Tian Gan et al. Microorganisms. .

Abstract

Leptographium qinlingensis is a bark beetle-vectored pine pathogen in the Chinese white pine beetle (Dendroctonus armandi) epidemic in Northwest China. L. qinlingensis colonizes pines despite the trees' massive oleoresin terpenoid defenses. Regulators of G-protein signaling (RGS) proteins modulate heterotrimeric G-protein signaling negatively and play multiple roles in the growth, asexual development, and pathogenicity of fungi. In this study, we have identified three L. qinlingensis RGS genes, and the phylogenetic analysis shows the highest homology with the regulators of G-protein signaling proteins sequence from Ophiostoma piceae and Grosmannia clavigera. The expression profiles of three RGSs in the mycelium of L. qinlingensis treated with six different terpenoids were detected, as well as their growth rates. Under six terpenoid treatments, the growth and reproduction in L. qinlingensis were significantly inhibited, and the growth inflection day was delayed from 8 days to 12-13 days.
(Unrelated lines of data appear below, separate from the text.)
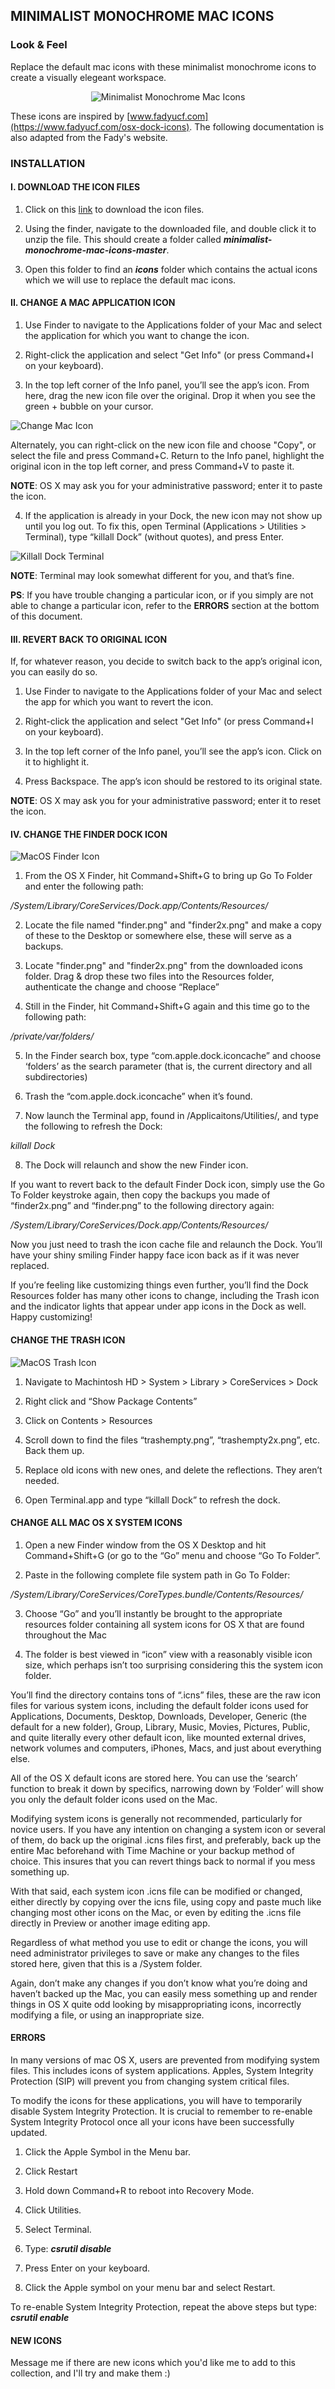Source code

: ## MINIMALIST MONOCHROME MAC ICONS

### Look & Feel
Replace the default mac icons with these minimalist monochrome icons to create a visually elegeant workspace.

<p align="center">
<img alt="Minimalist Monochrome Mac Icons" src="images/Desktop.png"/>
</p>


These icons are inspired by [www.fadyucf.com](https://www.fadyucf.com/osx-dock-icons). The following documentation is also adapted from the Fady's website.

### INSTALLATION

#### I. DOWNLOAD THE ICON FILES

1. Click on this [link](https://github.com/amanchokshi/minimalist-monochrome-mac-icons/archive/master.zip) to download the icon files.

1. Using the finder, navigate to the downloaded file, and double click it to unzip the file.  This should create a folder called _**minimalist-monochrome-mac-icons-master**_.

1. Open this folder to find an _**icons**_ folder which contains the actual icons which we will use to replace the default mac icons.

#### II. CHANGE A MAC APPLICATION ICON

1. Use Finder to navigate to the Applications folder of your Mac and select the application for which you want to change the icon.

2. Right-click the application and select "Get Info" (or press Command+I on your keyboard).

3. In the top left corner of the Info panel, you’ll see the app’s icon. From here, drag the new icon file over the original. Drop it when you see the green + bubble on your cursor.

 <p align="left">
<img alt="Change Mac Icon" src="images/Change-icon.png"/>
</p>

Alternately, you can right-click on the new icon file and choose "Copy", or select the file and press Command+C. Return to the Info panel, highlight the original icon in the top left corner, and press Command+V to paste it.

 **NOTE**: OS X may ask you for your administrative password; enter it to paste the icon.

4. If the application is already in your Dock, the new icon may not show up until you log out. To fix this, open Terminal (Applications > Utilities > Terminal), type “killall Dock” (without quotes), and press Enter.

 <p align="left">
<img alt="Killall Dock Terminal" src="images/Killall-dock.png"/>

 **NOTE**: Terminal may look somewhat different for you, and that’s fine.

**PS**: If you have trouble changing a particular icon, or if you simply are not able to change a particular icon, refer to the **ERRORS** section at the bottom of this document.

#### III. REVERT BACK TO ORIGINAL ICON

If, for whatever reason, you decide to switch back to the app’s original icon, you can easily do so.

1. Use Finder to navigate to the Applications folder of your Mac and select the app for which you want to revert the icon.

2. Right-click the application and select "Get Info" (or press Command+I on your keyboard).

3. In the top left corner of the Info panel, you’ll see the app’s icon. Click on it to highlight it.

4. Press Backspace. The app’s icon should be restored to its original state.

  **NOTE**: OS X may ask you for your administrative password; enter it to reset the icon.

#### IV. CHANGE THE FINDER DOCK ICON
<p align="left">
<img alt="MacOS Finder Icon" src="images/Finder.png"/>

1. From the OS X Finder, hit Command+Shift+G to bring up Go To Folder and enter the following path:

 */System/Library/CoreServices/Dock.app/Contents/Resources/*

 2. Locate the file named "finder.png" and "finder2x.png" and make a copy of these to the Desktop or somewhere else, these will serve as a backups.

3. Locate "finder.png" and "finder2x.png" from the downloaded icons folder. Drag & drop these two files into the  Resources folder, authenticate the change and choose “Replace”

4. Still in the Finder, hit Command+Shift+G again and this time go to the following path:

 */private/var/folders/*

 5. In the Finder search box, type “com.apple.dock.iconcache” and choose ‘folders’ as the search parameter (that is, the current directory and all subdirectories)

 6. Trash the “com.apple.dock.iconcache” when it’s found.

 7. Now launch the Terminal app, found in /Applicaitons/Utilities/, and type the following to refresh the Dock:

 *killall Dock*

 8. The Dock will relaunch and show the new Finder icon.

If you want to revert back to the default Finder Dock icon, simply use the Go To Folder keystroke again, then copy the backups you made of “finder2x.png” and “finder.png” to the following directory again:

 */System/Library/CoreServices/Dock.app/Contents/Resources/*

Now you just need to trash the icon cache file and relaunch the Dock. You’ll have your shiny smiling Finder happy face icon back as if it was never replaced.

If you’re feeling like customizing things even further, you’ll find the Dock Resources folder has many other icons to change, including the Trash icon and the indicator lights that appear under app icons in the Dock as well. Happy customizing!

#### CHANGE THE TRASH ICON
<p align="left">
<img alt="MacOS Trash Icon" src="images/Trash.png"/>

1. Navigate to Machintosh HD > System > Library > CoreServices > Dock

2. Right click and “Show Package Contents”

3. Click on Contents > Resources

4. Scroll down to find the files “trashempty.png”, “trashempty2x.png”, etc. Back them up.

5. Replace old icons with new ones, and delete the reflections. They aren’t needed.

6. Open Terminal.app and type “killall Dock” to refresh the dock.

#### CHANGE ALL MAC OS X SYSTEM ICONS

1. Open a new Finder window from the OS X Desktop and hit Command+Shift+G (or go to the “Go” menu and choose “Go To Folder”.

2. Paste in the following complete file system path in Go To Folder:

 */System/Library/CoreServices/CoreTypes.bundle/Contents/Resources/*

3. Choose “Go” and you’ll instantly be brought to the appropriate resources folder containing all system icons for OS X that are found throughout the Mac 

4. The folder is best viewed in “icon” view with a reasonably visible icon size, which perhaps isn’t too surprising considering this the system icon folder.

You’ll find the directory contains tons of “.icns” files, these are the raw icon files for various system icons, including the default folder icons used for Applications, Documents, Desktop, Downloads, Developer, Generic (the default for a new folder), Group, Library, Music, Movies, Pictures, Public, and quite literally every other default
icon, like mounted external drives, network volumes and computers, iPhones, Macs, and just about everything else.

All of the OS X default icons are stored here. You can use the ‘search’ function to break it down by specifics, narrowing down by ‘Folder’ will show you only the default folder icons used on the Mac.

Modifying system icons is generally not recommended, particularly for novice users. If you have any intention on changing a system icon or several of them, do back up the original .icns files first, and preferably, back up the entire Mac beforehand with Time Machine or your backup method of choice. This insures that you can revert things back to normal if you mess something up.

With that said, each system icon .icns file can be modified or changed, either directly by copying over the icns file, using copy and paste much like changing most other icons on the Mac, or even by editing the .icns file directly in Preview or another image editing app.

Regardless of what method you use to edit or change the icons, you will need administrator privileges to save or make any changes to the files stored here, given that this is a /System folder.

Again, don’t make any changes if you don’t know what you’re doing and haven’t backed up the Mac, you can easily mess something up and render things in OS X quite odd looking by misappropriating icons, incorrectly modifying a file, or using an inappropriate size.


#### ERRORS

In many versions of mac OS X, users are prevented from modifying system files. This includes icons of system applications. Apples, System Integrity Protection (SIP) will prevent you from changing system critical files.

To modify the icons for these applications, you will have to temporarily disable System Integrity Protection. It is crucial to remember to re-enable System Integrity Protocol once all your icons have been successfully updated.

1. Click the Apple Symbol in the Menu bar.

2. Click Restart

3. Hold down Command+R to reboot into Recovery Mode.

4. Click Utilities.

5. Select Terminal.

6. Type: __*csrutil disable*__

7. Press Enter on your keyboard.

8. Click the Apple symbol on your menu bar and select Restart.

To re-enable System Integrity Protection, repeat the above steps but type:
__*csrutil enable*__

#### NEW ICONS

Message me if there are new icons which you'd like me to add to this collection, and I'll try and make them :)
By analyzing the expression level of three RGS genes of L. qinlingensis with different treatments, results indicate that LqFlbA plays a crucial role in controlling fungal growth, and both LqRax1 and LqRgsA are involved in overcoming the host chemical resistances and successful colonization.

Keywords: Leptographium qinlingensis; expression; host resistances; regulators of G-protein signaling; terpene tolerance.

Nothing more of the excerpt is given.